Segment Start: Input for this task
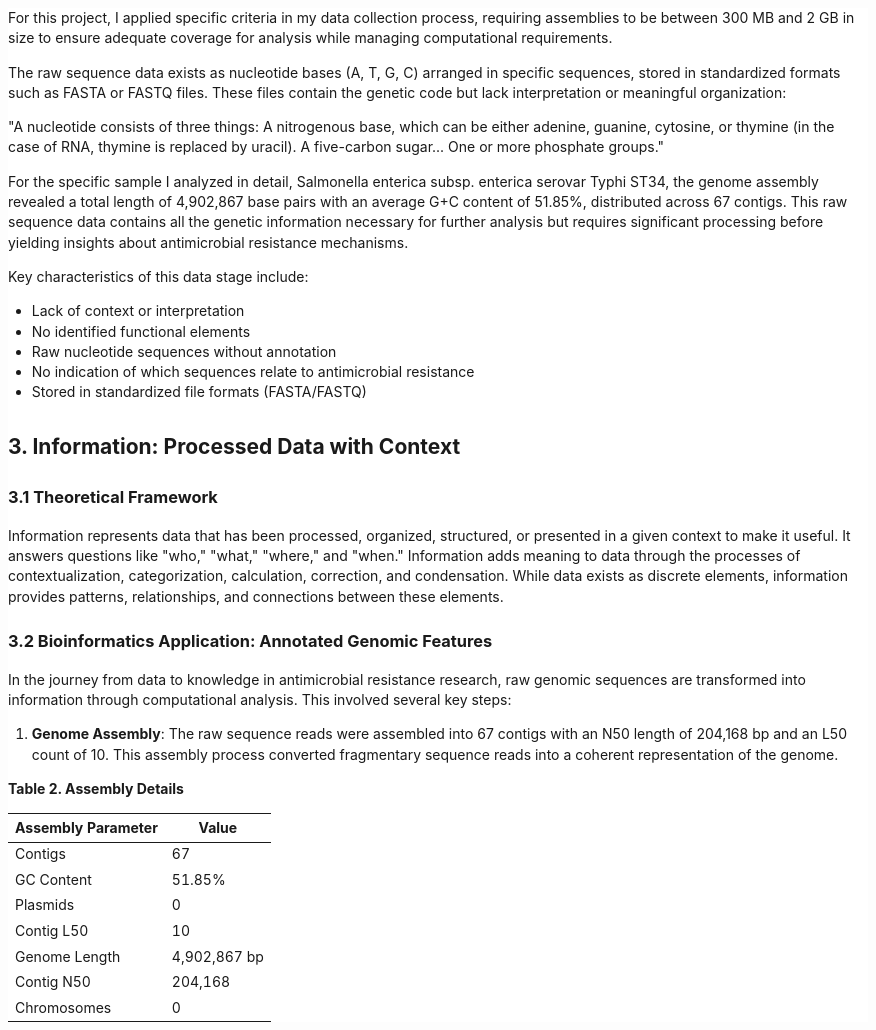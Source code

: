 For this project, I applied specific criteria in my data collection process, requiring assemblies to be between 300 MB and 2 GB in size to ensure adequate coverage for analysis while managing computational requirements.

The raw sequence data exists as nucleotide bases (A, T, G, C) arranged in specific sequences, stored in standardized formats such as FASTA or FASTQ files. These files contain the genetic code but lack interpretation or meaningful organization:

"A nucleotide consists of three things: A nitrogenous base, which can be either adenine, guanine, cytosine, or thymine (in the case of RNA, thymine is replaced by uracil). A five-carbon sugar... One or more phosphate groups."

For the specific sample I analyzed in detail, Salmonella enterica subsp. enterica serovar Typhi ST34, the genome assembly revealed a total length of 4,902,867 base pairs with an average G+C content of 51.85%, distributed across 67 contigs. This raw sequence data contains all the genetic information necessary for further analysis but requires significant processing before yielding insights about antimicrobial resistance mechanisms.

Key characteristics of this data stage include:
- Lack of context or interpretation
- No identified functional elements
- Raw nucleotide sequences without annotation
- No indication of which sequences relate to antimicrobial resistance
- Stored in standardized file formats (FASTA/FASTQ)

## 3. Information: Processed Data with Context

### 3.1 Theoretical Framework

Information represents data that has been processed, organized, structured, or presented in a given context to make it useful. It answers questions like "who," "what," "where," and "when." Information adds meaning to data through the processes of contextualization, categorization, calculation, correction, and condensation. While data exists as discrete elements, information provides patterns, relationships, and connections between these elements.

### 3.2 Bioinformatics Application: Annotated Genomic Features

In the journey from data to knowledge in antimicrobial resistance research, raw genomic sequences are transformed into information through computational analysis. This involved several key steps:

1. **Genome Assembly**: The raw sequence reads were assembled into 67 contigs with an N50 length of 204,168 bp and an L50 count of 10. This assembly process converted fragmentary sequence reads into a coherent representation of the genome.

**Table 2. Assembly Details**

| Assembly Parameter | Value |
|-------------------|-------|
| Contigs | 67 |
| GC Content | 51.85% |
| Plasmids | 0 |
| Contig L50 | 10 |
| Genome Length | 4,902,867 bp |
| Contig N50 | 204,168 |
| Chromosomes | 0 |
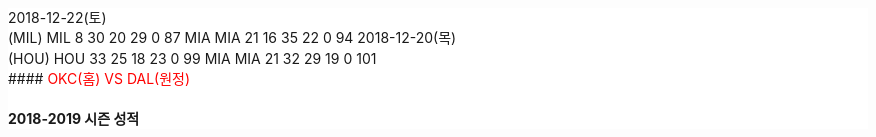 <tr>
  <td class="tg-50j8" rowspan="2">2018-12-22(토)<br>(MIL)</td>
  <td class="tg-50j8">MIL</td>
  <td class="tg-50j8">8</td>
  <td class="tg-50j8">30</td>
  <td class="tg-50j8">20</td>
  <td class="tg-50j8">29</td>
  <td class="tg-50j8">0</td>
  <td class="tg-50j8">87</td>
  <td class="tg-50j8" rowspan="2">MIA</td>
</tr>
<tr>
  <td class="tg-50j8">MIA</td>
  <td class="tg-50j8">21</td>
  <td class="tg-50j8">16</td>
  <td class="tg-50j8">35</td>
  <td class="tg-50j8">22</td>
  <td class="tg-50j8">0</td>
  <td class=" tg-jb7t">94</td>
</tr>

<tr>
  <td class="tg-50j8" rowspan="2">2018-12-20(목)<br>(HOU)</td>
  <td class="tg-50j8">HOU</td>
  <td class="tg-50j8">33</td>
  <td class="tg-50j8">25</td>
  <td class="tg-50j8">18</td>
  <td class="tg-50j8">23</td>
  <td class="tg-50j8">0</td>
  <td class="tg-50j8">99</td>
  <td class="tg-50j8" rowspan="2">MIA</td>
</tr>
<tr>
  <td class="tg-50j8">MIA</td>
  <td class="tg-50j8">21</td>
  <td class="tg-50j8">32</td>
  <td class="tg-50j8">29</td>
  <td class="tg-50j8">19</td>
  <td class="tg-50j8">0</td>
  <td class=" tg-jb7t">101</td>
</tr>
</table><br>
#### <span style="color:red"> OKC(홈) VS DAL(원정) </span>

#### 2018-2019 시즌 성적

<style type="text/css">
.tg  {border-collapse:collapse;border-spacing:0;}
.tg td{font-family:Arial, sans-serif;font-size:14px;padding:10px 5px;border-style:solid;border-width:1px;overflow:hidden;word-break:normal;border-color:#c0c0c0;}
.tg th{font-family:Arial, sans-serif;font-size:14px;font-weight:normal;padding:10px 5px;border-style:solid;border-width:1px;overflow:hidden;word-break:normal;border-color:#c0c0c0;}
.tg .tg-dcpn{background-color:#ffffff;border-color:#c0c0c0;text-align:center;vertical-align:top}
.tg .tg-txr3{background-color:#ffffff;border-color:#c0c0c0;text-align:center;vertical-align:top}
.tg .tg-o8le{background-color:#efefef;border-color:#c0c0c0;text-align:center;vertical-align:top}
.tg .tg-rr9t{font-weight:bold;background-color:#efefef;border-color:#c0c0c0;text-align:center;vertical-align:top}
.tg .tg-wazi{background-color:#efefef;border-color:#c0c0c0;text-align:center;vertical-align:middle}
</style>
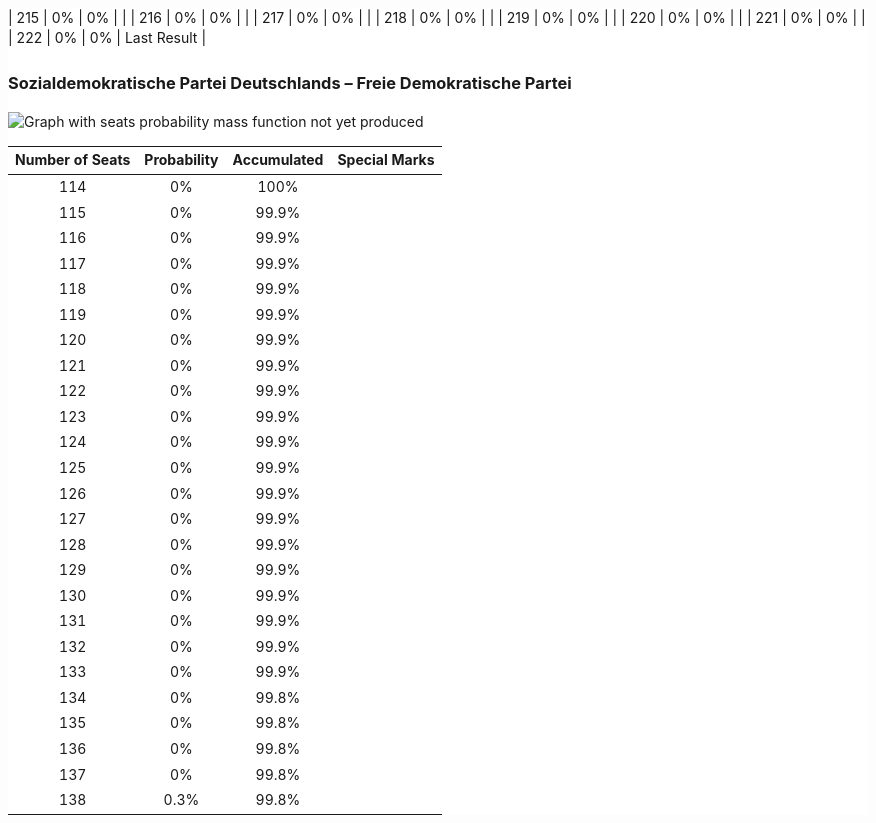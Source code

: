 | 215 | 0% | 0% |  |
| 216 | 0% | 0% |  |
| 217 | 0% | 0% |  |
| 218 | 0% | 0% |  |
| 219 | 0% | 0% |  |
| 220 | 0% | 0% |  |
| 221 | 0% | 0% |  |
| 222 | 0% | 0% | Last Result |

### Sozialdemokratische Partei Deutschlands – Freie Demokratische Partei

![Graph with seats probability mass function not yet produced](2020-03-16-INSAandYouGov-coalitions-seats-pmf-spd–fdp.png "Seats Probability Mass Function")

| Number of Seats | Probability | Accumulated | Special Marks |
|:---------------:|:-----------:|:-----------:|:-------------:|
| 114 | 0% | 100% |  |
| 115 | 0% | 99.9% |  |
| 116 | 0% | 99.9% |  |
| 117 | 0% | 99.9% |  |
| 118 | 0% | 99.9% |  |
| 119 | 0% | 99.9% |  |
| 120 | 0% | 99.9% |  |
| 121 | 0% | 99.9% |  |
| 122 | 0% | 99.9% |  |
| 123 | 0% | 99.9% |  |
| 124 | 0% | 99.9% |  |
| 125 | 0% | 99.9% |  |
| 126 | 0% | 99.9% |  |
| 127 | 0% | 99.9% |  |
| 128 | 0% | 99.9% |  |
| 129 | 0% | 99.9% |  |
| 130 | 0% | 99.9% |  |
| 131 | 0% | 99.9% |  |
| 132 | 0% | 99.9% |  |
| 133 | 0% | 99.9% |  |
| 134 | 0% | 99.8% |  |
| 135 | 0% | 99.8% |  |
| 136 | 0% | 99.8% |  |
| 137 | 0% | 99.8% |  |
| 138 | 0.3% | 99.8% |  |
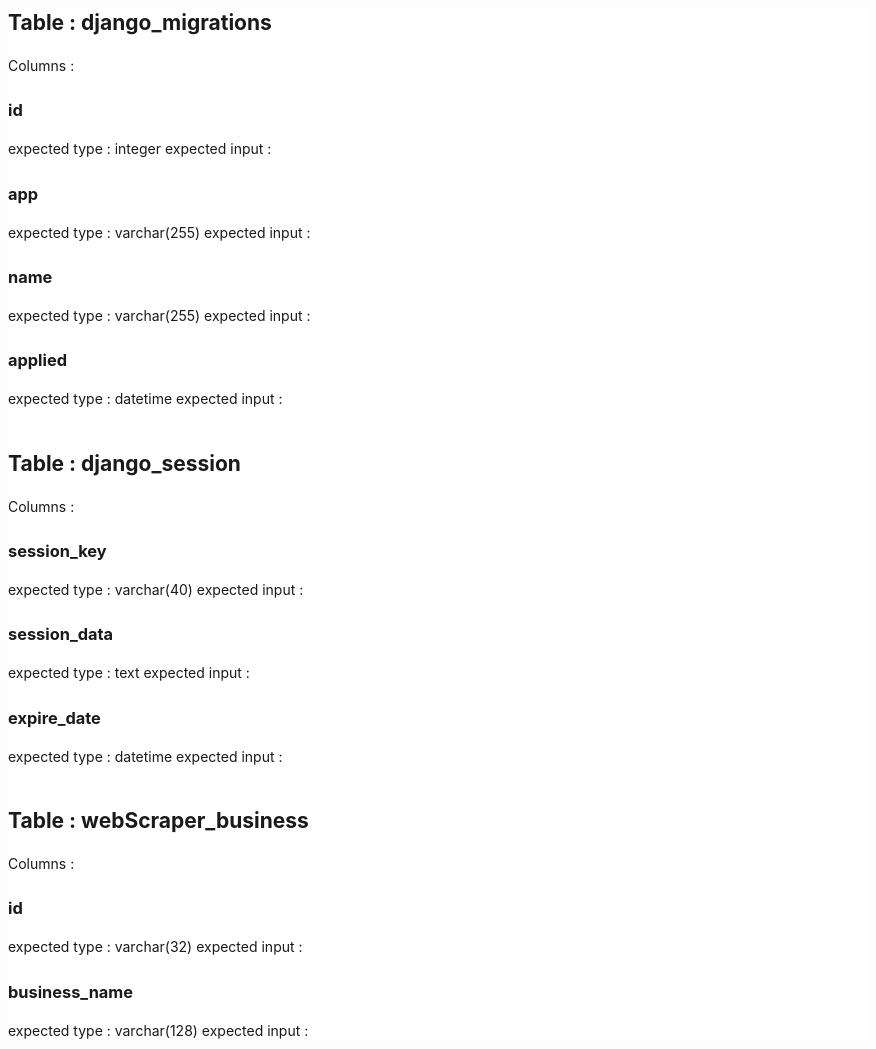 # 

## Table : django_migrations 
Columns : 

### id 
expected type : integer 
expected input : 

### app 
expected type : varchar(255) 
expected input : 

### name 
expected type : varchar(255) 
expected input : 

### applied 
expected type : datetime 
expected input : 

# 

## Table : django_session 
Columns : 

### session_key 
expected type : varchar(40) 
expected input : 

### session_data 
expected type : text 
expected input : 

### expire_date 
expected type : datetime 
expected input : 

# 

## Table : webScraper_business 
Columns : 

### id 
expected type : varchar(32) 
expected input : 

### business_name 
expected type : varchar(128) 
expected input :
Segment End: Input for this task
- _What you are asked to do_: Write out the listing again word for word, but without its pictures.

- _Response to this task_:
Source code

: For this project, I applied specific criteria in my data collection process, requiring assemblies to be between 300 MB and 2 GB in size to ensure adequate coverage for analysis while managing computational requirements.

The raw sequence data exists as nucleotide bases (A, T, G, C) arranged in specific sequences, stored in standardized formats such as FASTA or FASTQ files. These files contain the genetic code but lack interpretation or meaningful organization:

"A nucleotide consists of three things: A nitrogenous base, which can be either adenine, guanine, cytosine, or thymine (in the case of RNA, thymine is replaced by uracil). A five-carbon sugar... One or more phosphate groups."

For the specific sample I analyzed in detail, Salmonella enterica subsp. enterica serovar Typhi ST34, the genome assembly revealed a total length of 4,902,867 base pairs with an average G+C content of 51.85%, distributed across 67 contigs. This raw sequence data contains all the genetic information necessary for further analysis but requires significant processing before yielding insights about antimicrobial resistance mechanisms.

Key characteristics of this data stage include:
- Lack of context or interpretation
- No identified functional elements
- Raw nucleotide sequences without annotation
- No indication of which sequences relate to antimicrobial resistance
- Stored in standardized file formats (FASTA/FASTQ)

## 3. Information: Processed Data with Context

### 3.1 Theoretical Framework

Information represents data that has been processed, organized, structured, or presented in a given context to make it useful. It answers questions like "who," "what," "where," and "when." Information adds meaning to data through the processes of contextualization, categorization, calculation, correction, and condensation. While data exists as discrete elements, information provides patterns, relationships, and connections between these elements.

### 3.2 Bioinformatics Application: Annotated Genomic Features

In the journey from data to knowledge in antimicrobial resistance research, raw genomic sequences are transformed into information through computational analysis. This involved several key steps:

1. **Genome Assembly**: The raw sequence reads were assembled into 67 contigs with an N50 length of 204,168 bp and an L50 count of 10. This assembly process converted fragmentary sequence reads into a coherent representation of the genome.

**Table 2. Assembly Details**

| Assembly Parameter | Value |
|-------------------|-------|
| Contigs | 67 |
| GC Content | 51.85% |
| Plasmids | 0 |
| Contig L50 | 10 |
| Genome Length | 4,902,867 bp |
| Contig N50 | 204,168 |
| Chromosomes | 0 |
 <tr>
  <td class="tg-50j8" rowspan="2">2018-12-22(토)<br>(MIL)</td>
  <td class="tg-50j8">MIL</td>
  <td class="tg-50j8">8</td>
  <td class="tg-50j8">30</td>
  <td class="tg-50j8">20</td>
  <td class="tg-50j8">29</td>
  <td class="tg-50j8">0</td>
  <td class="tg-50j8">87</td>
  <td class="tg-50j8" rowspan="2">MIA</td>
</tr>
<tr>
  <td class="tg-50j8">MIA</td>
  <td class="tg-50j8">21</td>
  <td class="tg-50j8">16</td>
  <td class="tg-50j8">35</td>
  <td class="tg-50j8">22</td>
  <td class="tg-50j8">0</td>
  <td class=" tg-jb7t">94</td>
</tr>

<tr>
  <td class="tg-50j8" rowspan="2">2018-12-20(목)<br>(HOU)</td>
  <td class="tg-50j8">HOU</td>
  <td class="tg-50j8">33</td>
  <td class="tg-50j8">25</td>
  <td class="tg-50j8">18</td>
  <td class="tg-50j8">23</td>
  <td class="tg-50j8">0</td>
  <td class="tg-50j8">99</td>
  <td class="tg-50j8" rowspan="2">MIA</td>
</tr>
<tr>
  <td class="tg-50j8">MIA</td>
  <td class="tg-50j8">21</td>
  <td class="tg-50j8">32</td>
  <td class="tg-50j8">29</td>
  <td class="tg-50j8">19</td>
  <td class="tg-50j8">0</td>
  <td class=" tg-jb7t">101</td>
</tr>
</table><br>
#### <span style="color:red"> OKC(홈) VS DAL(원정) </span>

#### 2018-2019 시즌 성적

<style type="text/css">
.tg  {border-collapse:collapse;border-spacing:0;}
.tg td{font-family:Arial, sans-serif;font-size:14px;padding:10px 5px;border-style:solid;border-width:1px;overflow:hidden;word-break:normal;border-color:#c0c0c0;}
.tg th{font-family:Arial, sans-serif;font-size:14px;font-weight:normal;padding:10px 5px;border-style:solid;border-width:1px;overflow:hidden;word-break:normal;border-color:#c0c0c0;}
.tg .tg-dcpn{background-color:#ffffff;border-color:#c0c0c0;text-align:center;vertical-align:top}
.tg .tg-txr3{background-color:#ffffff;border-color:#c0c0c0;text-align:center;vertical-align:top}
.tg .tg-o8le{background-color:#efefef;border-color:#c0c0c0;text-align:center;vertical-align:top}
.tg .tg-rr9t{font-weight:bold;background-color:#efefef;border-color:#c0c0c0;text-align:center;vertical-align:top}
.tg .tg-wazi{background-color:#efefef;border-color:#c0c0c0;text-align:center;vertical-align:middle}
</style>
Source code

: | 215 | 0% | 0% |  |
| 216 | 0% | 0% |  |
| 217 | 0% | 0% |  |
| 218 | 0% | 0% |  |
| 219 | 0% | 0% |  |
| 220 | 0% | 0% |  |
| 221 | 0% | 0% |  |
| 222 | 0% | 0% | Last Result |

### Sozialdemokratische Partei Deutschlands – Freie Demokratische Partei

![Graph with seats probability mass function not yet produced](2020-03-16-INSAandYouGov-coalitions-seats-pmf-spd–fdp.png "Seats Probability Mass Function")

| Number of Seats | Probability | Accumulated | Special Marks |
|:---------------:|:-----------:|:-----------:|:-------------:|
| 114 | 0% | 100% |  |
| 115 | 0% | 99.9% |  |
| 116 | 0% | 99.9% |  |
| 117 | 0% | 99.9% |  |
| 118 | 0% | 99.9% |  |
| 119 | 0% | 99.9% |  |
| 120 | 0% | 99.9% |  |
| 121 | 0% | 99.9% |  |
| 122 | 0% | 99.9% |  |
| 123 | 0% | 99.9% |  |
| 124 | 0% | 99.9% |  |
| 125 | 0% | 99.9% |  |
| 126 | 0% | 99.9% |  |
| 127 | 0% | 99.9% |  |
| 128 | 0% | 99.9% |  |
| 129 | 0% | 99.9% |  |
| 130 | 0% | 99.9% |  |
| 131 | 0% | 99.9% |  |
| 132 | 0% | 99.9% |  |
| 133 | 0% | 99.9% |  |
| 134 | 0% | 99.8% |  |
| 135 | 0% | 99.8% |  |
| 136 | 0% | 99.8% |  |
| 137 | 0% | 99.8% |  |
| 138 | 0.3% | 99.8% |  |
 # 

## Table : django_migrations 
Columns : 

### id 
expected type : integer 
expected input : 

### app 
expected type : varchar(255) 
expected input : 

### name 
expected type : varchar(255) 
expected input : 

### applied 
expected type : datetime 
expected input : 

# 

## Table : django_session 
Columns : 

### session_key 
expected type : varchar(40) 
expected input : 

### session_data 
expected type : text 
expected input : 

### expire_date 
expected type : datetime 
expected input : 

# 

## Table : webScraper_business 
Columns : 

### id 
expected type : varchar(32) 
expected input : 

### business_name 
expected type : varchar(128) 
expected input :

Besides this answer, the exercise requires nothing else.